**Provided data:**

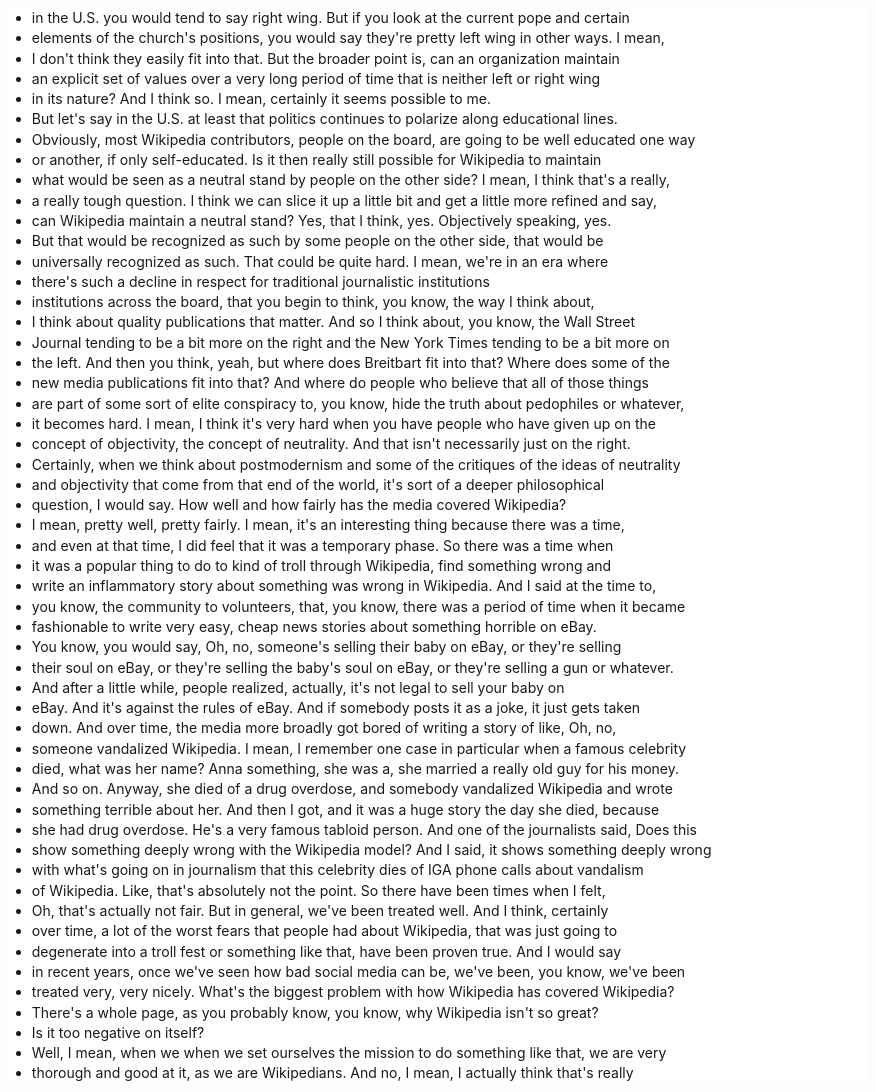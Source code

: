 *  in the U.S. you would tend to say right wing. But if you look at the current pope and certain
*  elements of the church's positions, you would say they're pretty left wing in other ways. I mean,
*  I don't think they easily fit into that. But the broader point is, can an organization maintain
*  an explicit set of values over a very long period of time that is neither left or right wing
*  in its nature? And I think so. I mean, certainly it seems possible to me.
*  But let's say in the U.S. at least that politics continues to polarize along educational lines.
*  Obviously, most Wikipedia contributors, people on the board, are going to be well educated one way
*  or another, if only self-educated. Is it then really still possible for Wikipedia to maintain
*  what would be seen as a neutral stand by people on the other side? I mean, I think that's a really,
*  a really tough question. I think we can slice it up a little bit and get a little more refined and say,
*  can Wikipedia maintain a neutral stand? Yes, that I think, yes. Objectively speaking, yes.
*  But that would be recognized as such by some people on the other side, that would be
*  universally recognized as such. That could be quite hard. I mean, we're in an era where
*  there's such a decline in respect for traditional journalistic institutions
*  institutions across the board, that you begin to think, you know, the way I think about,
*  I think about quality publications that matter. And so I think about, you know, the Wall Street
*  Journal tending to be a bit more on the right and the New York Times tending to be a bit more on
*  the left. And then you think, yeah, but where does Breitbart fit into that? Where does some of the
*  new media publications fit into that? And where do people who believe that all of those things
*  are part of some sort of elite conspiracy to, you know, hide the truth about pedophiles or whatever,
*  it becomes hard. I mean, I think it's very hard when you have people who have given up on the
*  concept of objectivity, the concept of neutrality. And that isn't necessarily just on the right.
*  Certainly, when we think about postmodernism and some of the critiques of the ideas of neutrality
*  and objectivity that come from that end of the world, it's sort of a deeper philosophical
*  question, I would say. How well and how fairly has the media covered Wikipedia?
*  I mean, pretty well, pretty fairly. I mean, it's an interesting thing because there was a time,
*  and even at that time, I did feel that it was a temporary phase. So there was a time when
*  it was a popular thing to do to kind of troll through Wikipedia, find something wrong and
*  write an inflammatory story about something was wrong in Wikipedia. And I said at the time to,
*  you know, the community to volunteers, that, you know, there was a period of time when it became
*  fashionable to write very easy, cheap news stories about something horrible on eBay.
*  You know, you would say, Oh, no, someone's selling their baby on eBay, or they're selling
*  their soul on eBay, or they're selling the baby's soul on eBay, or they're selling a gun or whatever.
*  And after a little while, people realized, actually, it's not legal to sell your baby on
*  eBay. And it's against the rules of eBay. And if somebody posts it as a joke, it just gets taken
*  down. And over time, the media more broadly got bored of writing a story of like, Oh, no,
*  someone vandalized Wikipedia. I mean, I remember one case in particular when a famous celebrity
*  died, what was her name? Anna something, she was a, she married a really old guy for his money.
*  And so on. Anyway, she died of a drug overdose, and somebody vandalized Wikipedia and wrote
*  something terrible about her. And then I got, and it was a huge story the day she died, because
*  she had drug overdose. He's a very famous tabloid person. And one of the journalists said, Does this
*  show something deeply wrong with the Wikipedia model? And I said, it shows something deeply wrong
*  with what's going on in journalism that this celebrity dies of IGA phone calls about vandalism
*  of Wikipedia. Like, that's absolutely not the point. So there have been times when I felt,
*  Oh, that's actually not fair. But in general, we've been treated well. And I think, certainly
*  over time, a lot of the worst fears that people had about Wikipedia, that was just going to
*  degenerate into a troll fest or something like that, have been proven true. And I would say
*  in recent years, once we've seen how bad social media can be, we've been, you know, we've been
*  treated very, very nicely. What's the biggest problem with how Wikipedia has covered Wikipedia?
*  There's a whole page, as you probably know, you know, why Wikipedia isn't so great?
*  Is it too negative on itself?
*  Well, I mean, when we when we set ourselves the mission to do something like that, we are very
*  thorough and good at it, as we are Wikipedians. And no, I mean, I actually think that's really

**What to work on:**
Each line of the entries holding the string "possible" should be found and copied.

**Exercise answer:**
*  in its nature? And I think so. I mean, certainly it seems possible to me.
*  or another, if only self-educated. Is it then really still possible for Wikipedia to maintain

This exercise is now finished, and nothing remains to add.